**ACTIVITY**
Every record below should be repeated exactly. Omit the pictures.
++++++++++
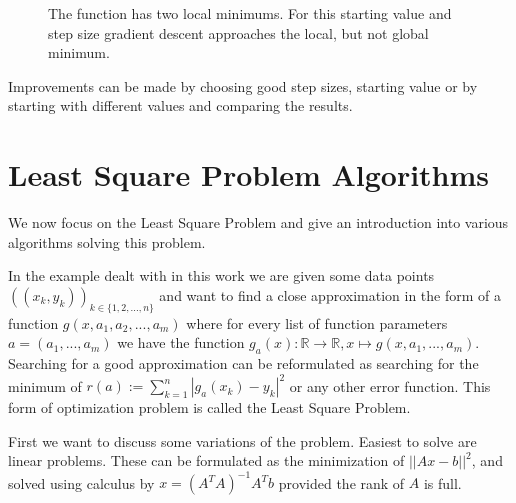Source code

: \begin{figure}[h]
	\centering
	\caption{The function has two local minimums. For this starting value and step size gradient descent approaches the local, but not global minimum.}
	\label{fig:grad_descent_global_min_not_found}
\end{figure}

Improvements can be made by choosing good step sizes, starting value or by starting with different values and comparing the results.

\section{Least Square Problem Algorithms}


We now focus on the Least Square Problem and give an introduction into various algorithms solving this problem.

In the example dealt with in this work we are given some data points $((x_k, y_k))_{k \in \{1, 2, ..., n\}}$ and want to find a close approximation in the form of a function $g(x, a_1, a_2, ..., a_m)$ where for every list of function parameters $a = (a_1, ..., a_m)$ we have the function $g_a(x) : \mathbb{R} \rightarrow \mathbb{R}, x \mapsto g(x, a_1, ..., a_m)$. Searching for a good approximation can be reformulated as searching for the minimum of $r(a) := \sum_{k=1}^{n} |g_a(x_k) - y_k|^2$ or any other error function. This form of optimization problem is called the Least Square Problem.

First we want to discuss some variations of the problem. Easiest to solve are linear problems. These can be formulated as the minimization of $||Ax - b||^2$, and solved using calculus by $x=(A^TA)^{-1}A^Tb$ provided the rank of $A$ is full.

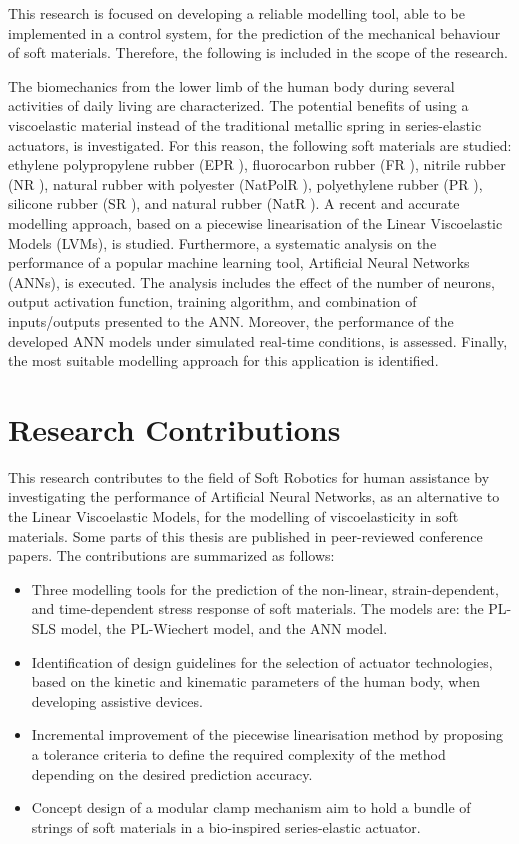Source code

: This research is focused on developing a reliable modelling tool, able to be implemented in a control system, for the prediction of the mechanical behaviour of soft materials. Therefore, the following is included in the scope of the research. 

The biomechanics from the lower limb of the human body during several activities of daily living are characterized. The potential benefits of using a viscoelastic material instead of the traditional metallic spring in series-elastic actuators, is investigated. For this reason, the following soft materials are studied: ethylene polypropylene rubber (EPR \cite{EPRubber2019}), fluorocarbon rubber (FR \cite{FRubber2019}), nitrile rubber (NR \cite{NRubber2019}), natural rubber with polyester (NatPolR \cite{NatPolRubber2019}),  polyethylene  rubber  (PR \cite{PRubber2019}),  silicone  rubber  (SR \cite{SRubber2019}), and natural rubber (NatR \cite{NatRubber2019}). A recent and accurate modelling approach, based on a piecewise linearisation of the Linear Viscoelastic Models (LVMs), is studied. Furthermore, a systematic analysis on the performance of a popular machine learning tool, Artificial Neural Networks (ANNs), is executed. The analysis includes the effect of the number of neurons, output activation function, training algorithm, and combination of inputs/outputs presented to the ANN. Moreover, the performance of the developed ANN models under simulated real-time conditions, is assessed. Finally, the most suitable modelling approach for this application is identified.

\section{Research Contributions}

This research contributes to the field of Soft Robotics for human assistance by investigating the performance of Artificial Neural Networks, as an alternative to the Linear Viscoelastic Models, for the modelling of viscoelasticity in soft materials. Some parts of this thesis are published in peer-reviewed conference papers. The contributions are summarized as follows:

\begin{itemize}
    \item Three modelling tools for the prediction of the non-linear, strain-dependent, and time-dependent stress response of soft materials. The models are: the PL-SLS model, the PL-Wiechert model, and the ANN model.
    \item Identification of design guidelines for the selection of actuator technologies, based on the kinetic and kinematic parameters of the human body, when developing assistive devices.
    \item Incremental improvement of the piecewise linearisation method by proposing a tolerance criteria to define the required complexity of the method depending on the desired prediction accuracy. 
    \item Concept design of a modular clamp mechanism aim to hold a bundle of strings of soft materials in a bio-inspired series-elastic actuator.
\end{itemize}

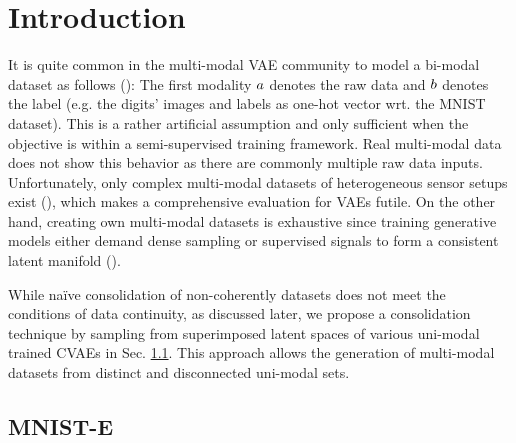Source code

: \section{Introduction}
\label{sec:data_generation}
%
It is quite common in the multi-modal VAE community to model a bi-modal dataset as follows (\cite{Wang2016_2,Ngiam2011,Suzuki2017,Vedantam2017}):
%
The first modality $a$ denotes the raw data and $b$ denotes the label (e.g. the digits' images and labels as one-hot vector wrt. the MNIST dataset).
%
This is a rather artificial assumption and only sufficient when the objective is within a semi-supervised training framework.
%
Real multi-modal data does not show this behavior as there are commonly multiple raw data inputs.
%
Unfortunately, only complex multi-modal datasets of heterogeneous sensor setups exist (\cite{Ofli2013,udacity2016,kragh2017fieldsafe}), which makes a comprehensive evaluation for VAEs futile.
%
On the other hand, creating own multi-modal datasets is exhaustive since  training generative models either demand dense sampling or supervised signals to form a consistent latent manifold (\cite{bengio2012}).
%
%

While na\"ive consolidation of non-coherently datasets does not meet the conditions of data continuity, as discussed later, we propose a consolidation technique by sampling from superimposed latent spaces of various uni-modal trained CVAEs in Sec. \ref{sec:mm_set_generation}.
%
This approach allows the generation of multi-modal datasets from distinct and disconnected uni-modal sets.
%

\subsection{MNIST-E}
\label{sec:mm_set_generation}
++++++++++
**WRITTEN REPLY**
Source code

: \begin{figure}[h]
	\centering
	\caption{The function has two local minimums. For this starting value and step size gradient descent approaches the local, but not global minimum.}
	\label{fig:grad_descent_global_min_not_found}
\end{figure}

Improvements can be made by choosing good step sizes, starting value or by starting with different values and comparing the results.

\section{Least Square Problem Algorithms}


We now focus on the Least Square Problem and give an introduction into various algorithms solving this problem.

In the example dealt with in this work we are given some data points $((x_k, y_k))_{k \in \{1, 2, ..., n\}}$ and want to find a close approximation in the form of a function $g(x, a_1, a_2, ..., a_m)$ where for every list of function parameters $a = (a_1, ..., a_m)$ we have the function $g_a(x) : \mathbb{R} \rightarrow \mathbb{R}, x \mapsto g(x, a_1, ..., a_m)$. Searching for a good approximation can be reformulated as searching for the minimum of $r(a) := \sum_{k=1}^{n} |g_a(x_k) - y_k|^2$ or any other error function. This form of optimization problem is called the Least Square Problem.

First we want to discuss some variations of the problem. Easiest to solve are linear problems. These can be formulated as the minimization of $||Ax - b||^2$, and solved using calculus by $x=(A^TA)^{-1}A^Tb$ provided the rank of $A$ is full.

Source code

: This research is focused on developing a reliable modelling tool, able to be implemented in a control system, for the prediction of the mechanical behaviour of soft materials. Therefore, the following is included in the scope of the research. 

The biomechanics from the lower limb of the human body during several activities of daily living are characterized. The potential benefits of using a viscoelastic material instead of the traditional metallic spring in series-elastic actuators, is investigated. For this reason, the following soft materials are studied: ethylene polypropylene rubber (EPR \cite{EPRubber2019}), fluorocarbon rubber (FR \cite{FRubber2019}), nitrile rubber (NR \cite{NRubber2019}), natural rubber with polyester (NatPolR \cite{NatPolRubber2019}),  polyethylene  rubber  (PR \cite{PRubber2019}),  silicone  rubber  (SR \cite{SRubber2019}), and natural rubber (NatR \cite{NatRubber2019}). A recent and accurate modelling approach, based on a piecewise linearisation of the Linear Viscoelastic Models (LVMs), is studied. Furthermore, a systematic analysis on the performance of a popular machine learning tool, Artificial Neural Networks (ANNs), is executed. The analysis includes the effect of the number of neurons, output activation function, training algorithm, and combination of inputs/outputs presented to the ANN. Moreover, the performance of the developed ANN models under simulated real-time conditions, is assessed. Finally, the most suitable modelling approach for this application is identified.

\section{Research Contributions}

This research contributes to the field of Soft Robotics for human assistance by investigating the performance of Artificial Neural Networks, as an alternative to the Linear Viscoelastic Models, for the modelling of viscoelasticity in soft materials. Some parts of this thesis are published in peer-reviewed conference papers. The contributions are summarized as follows:

\begin{itemize}
    \item Three modelling tools for the prediction of the non-linear, strain-dependent, and time-dependent stress response of soft materials. The models are: the PL-SLS model, the PL-Wiechert model, and the ANN model.
    \item Identification of design guidelines for the selection of actuator technologies, based on the kinetic and kinematic parameters of the human body, when developing assistive devices.
    \item Incremental improvement of the piecewise linearisation method by proposing a tolerance criteria to define the required complexity of the method depending on the desired prediction accuracy. 
    \item Concept design of a modular clamp mechanism aim to hold a bundle of strings of soft materials in a bio-inspired series-elastic actuator.
\end{itemize}

Source code

: \section{Introduction}
\label{sec:data_generation}
%
It is quite common in the multi-modal VAE community to model a bi-modal dataset as follows (\cite{Wang2016_2,Ngiam2011,Suzuki2017,Vedantam2017}):
%
The first modality $a$ denotes the raw data and $b$ denotes the label (e.g. the digits' images and labels as one-hot vector wrt. the MNIST dataset).
%
This is a rather artificial assumption and only sufficient when the objective is within a semi-supervised training framework.
%
Real multi-modal data does not show this behavior as there are commonly multiple raw data inputs.
%
Unfortunately, only complex multi-modal datasets of heterogeneous sensor setups exist (\cite{Ofli2013,udacity2016,kragh2017fieldsafe}), which makes a comprehensive evaluation for VAEs futile.
%
On the other hand, creating own multi-modal datasets is exhaustive since  training generative models either demand dense sampling or supervised signals to form a consistent latent manifold (\cite{bengio2012}).
%
%

While na\"ive consolidation of non-coherently datasets does not meet the conditions of data continuity, as discussed later, we propose a consolidation technique by sampling from superimposed latent spaces of various uni-modal trained CVAEs in Sec. \ref{sec:mm_set_generation}.
%
This approach allows the generation of multi-modal datasets from distinct and disconnected uni-modal sets.
%

\subsection{MNIST-E}
\label{sec:mm_set_generation}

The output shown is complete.